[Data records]
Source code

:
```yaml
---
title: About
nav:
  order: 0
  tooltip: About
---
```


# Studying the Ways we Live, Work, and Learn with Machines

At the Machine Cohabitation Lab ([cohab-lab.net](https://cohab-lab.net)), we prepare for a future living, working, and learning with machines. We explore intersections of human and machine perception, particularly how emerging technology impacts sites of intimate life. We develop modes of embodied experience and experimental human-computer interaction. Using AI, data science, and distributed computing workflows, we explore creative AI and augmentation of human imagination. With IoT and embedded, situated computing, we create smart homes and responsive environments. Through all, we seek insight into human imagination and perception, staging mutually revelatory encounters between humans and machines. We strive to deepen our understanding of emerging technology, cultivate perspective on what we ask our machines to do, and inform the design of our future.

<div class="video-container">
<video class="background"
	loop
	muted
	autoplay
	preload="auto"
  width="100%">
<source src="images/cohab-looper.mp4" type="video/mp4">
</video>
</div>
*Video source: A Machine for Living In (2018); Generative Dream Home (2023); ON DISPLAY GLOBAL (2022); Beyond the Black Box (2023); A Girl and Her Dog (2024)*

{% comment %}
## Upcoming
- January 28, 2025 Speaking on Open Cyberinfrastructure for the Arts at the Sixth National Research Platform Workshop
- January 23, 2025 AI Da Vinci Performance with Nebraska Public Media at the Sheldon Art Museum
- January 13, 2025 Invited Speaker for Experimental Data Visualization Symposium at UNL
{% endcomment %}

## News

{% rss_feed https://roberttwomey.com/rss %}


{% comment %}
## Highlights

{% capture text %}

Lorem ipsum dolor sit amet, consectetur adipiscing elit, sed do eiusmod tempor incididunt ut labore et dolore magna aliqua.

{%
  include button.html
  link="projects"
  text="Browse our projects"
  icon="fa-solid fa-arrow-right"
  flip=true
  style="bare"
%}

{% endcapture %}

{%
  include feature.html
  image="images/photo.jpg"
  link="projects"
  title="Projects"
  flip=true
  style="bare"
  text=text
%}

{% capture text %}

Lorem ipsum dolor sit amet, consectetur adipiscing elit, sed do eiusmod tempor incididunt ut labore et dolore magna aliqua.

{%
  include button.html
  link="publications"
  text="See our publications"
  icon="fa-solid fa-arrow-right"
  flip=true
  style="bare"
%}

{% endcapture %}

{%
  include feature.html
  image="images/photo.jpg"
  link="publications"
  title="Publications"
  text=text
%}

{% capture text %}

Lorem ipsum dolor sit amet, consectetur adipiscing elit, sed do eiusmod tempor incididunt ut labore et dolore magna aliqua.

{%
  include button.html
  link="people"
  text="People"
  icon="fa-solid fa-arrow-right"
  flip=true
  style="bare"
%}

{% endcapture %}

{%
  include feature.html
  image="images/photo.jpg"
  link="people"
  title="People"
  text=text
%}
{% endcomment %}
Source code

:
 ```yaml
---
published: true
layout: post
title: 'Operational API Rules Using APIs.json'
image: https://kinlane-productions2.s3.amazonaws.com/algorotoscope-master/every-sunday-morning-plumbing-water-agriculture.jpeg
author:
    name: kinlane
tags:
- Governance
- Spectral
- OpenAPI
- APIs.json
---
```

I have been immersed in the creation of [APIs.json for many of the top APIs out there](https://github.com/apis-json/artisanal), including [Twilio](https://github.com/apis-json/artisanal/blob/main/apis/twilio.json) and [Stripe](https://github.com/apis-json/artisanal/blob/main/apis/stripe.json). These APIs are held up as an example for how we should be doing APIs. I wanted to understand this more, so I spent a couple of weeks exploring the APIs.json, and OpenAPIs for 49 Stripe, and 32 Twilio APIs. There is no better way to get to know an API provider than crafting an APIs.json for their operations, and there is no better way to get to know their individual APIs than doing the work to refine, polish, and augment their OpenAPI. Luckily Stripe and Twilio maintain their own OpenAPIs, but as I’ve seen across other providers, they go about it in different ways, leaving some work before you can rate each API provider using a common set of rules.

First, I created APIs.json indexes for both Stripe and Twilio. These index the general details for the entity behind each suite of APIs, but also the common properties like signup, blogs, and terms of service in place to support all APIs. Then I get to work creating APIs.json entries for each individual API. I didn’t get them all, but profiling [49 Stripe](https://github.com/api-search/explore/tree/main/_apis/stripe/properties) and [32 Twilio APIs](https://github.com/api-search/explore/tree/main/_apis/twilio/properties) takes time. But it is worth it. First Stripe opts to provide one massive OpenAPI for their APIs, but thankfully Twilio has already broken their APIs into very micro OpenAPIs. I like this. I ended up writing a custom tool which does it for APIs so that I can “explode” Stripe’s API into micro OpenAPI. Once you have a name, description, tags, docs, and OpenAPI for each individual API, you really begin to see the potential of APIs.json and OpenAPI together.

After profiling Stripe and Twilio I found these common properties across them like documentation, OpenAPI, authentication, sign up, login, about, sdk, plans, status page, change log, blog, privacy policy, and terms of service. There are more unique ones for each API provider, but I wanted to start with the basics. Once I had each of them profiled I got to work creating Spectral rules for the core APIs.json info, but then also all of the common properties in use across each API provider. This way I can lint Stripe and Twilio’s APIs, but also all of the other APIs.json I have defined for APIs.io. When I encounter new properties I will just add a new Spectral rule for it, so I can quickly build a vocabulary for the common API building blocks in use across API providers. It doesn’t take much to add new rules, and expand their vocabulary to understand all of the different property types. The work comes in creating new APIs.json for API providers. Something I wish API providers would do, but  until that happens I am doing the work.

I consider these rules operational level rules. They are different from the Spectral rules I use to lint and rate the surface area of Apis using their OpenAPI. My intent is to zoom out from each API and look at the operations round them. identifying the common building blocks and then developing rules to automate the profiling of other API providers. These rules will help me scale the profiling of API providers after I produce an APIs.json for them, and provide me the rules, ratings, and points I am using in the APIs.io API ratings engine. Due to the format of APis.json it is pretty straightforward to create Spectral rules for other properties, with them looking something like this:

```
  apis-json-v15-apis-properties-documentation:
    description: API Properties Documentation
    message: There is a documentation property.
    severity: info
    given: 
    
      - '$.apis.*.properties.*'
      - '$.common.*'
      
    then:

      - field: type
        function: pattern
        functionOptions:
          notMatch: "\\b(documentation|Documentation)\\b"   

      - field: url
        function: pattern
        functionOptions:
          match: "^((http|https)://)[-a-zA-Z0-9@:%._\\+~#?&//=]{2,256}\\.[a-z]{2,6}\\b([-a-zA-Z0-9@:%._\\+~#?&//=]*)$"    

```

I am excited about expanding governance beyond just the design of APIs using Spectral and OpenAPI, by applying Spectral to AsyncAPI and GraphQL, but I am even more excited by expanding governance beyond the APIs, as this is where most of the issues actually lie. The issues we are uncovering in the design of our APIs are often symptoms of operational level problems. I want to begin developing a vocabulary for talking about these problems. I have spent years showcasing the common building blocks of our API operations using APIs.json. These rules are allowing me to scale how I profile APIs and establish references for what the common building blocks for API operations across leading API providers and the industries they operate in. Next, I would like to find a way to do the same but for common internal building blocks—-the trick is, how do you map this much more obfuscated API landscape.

| Exercise aim |
Each line from the beginning of the entries to the line with "# Studying the" must be repeated exactly, with both end lines kept and no other lines given.

| Problem solution |
Source code

:
```yaml
---
title: About
nav:
  order: 0
  tooltip: About
---
```


# Studying the Ways we Live, Work, and Learn with Machines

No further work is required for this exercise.